With the pictures left out, write every entry down exactly.

Provided data below:

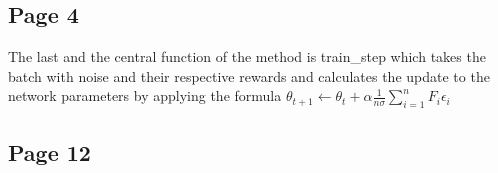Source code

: \subsection{Page 4}

The last and the central function of the method is train\_step which takes the
batch with noise and their respective rewards and calculates the update to the
network parameters by applying the formula
\begin{math}\theta_{t+1} \leftarrow \theta_t+\alpha\frac{1}{n\sigma}\sum_{i=1}^nF_i\epsilon_i\end{math}


\subsection{Page 12}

End of Provided data.

Expected output:
Source code

: \subsection{Page 4}

The last and the central function of the method is train\_step which takes the
batch with noise and their respective rewards and calculates the update to the
network parameters by applying the formula
\begin{math}\theta_{t+1} \leftarrow \theta_t+\alpha\frac{1}{n\sigma}\sum_{i=1}^nF_i\epsilon_i\end{math}


\subsection{Page 12}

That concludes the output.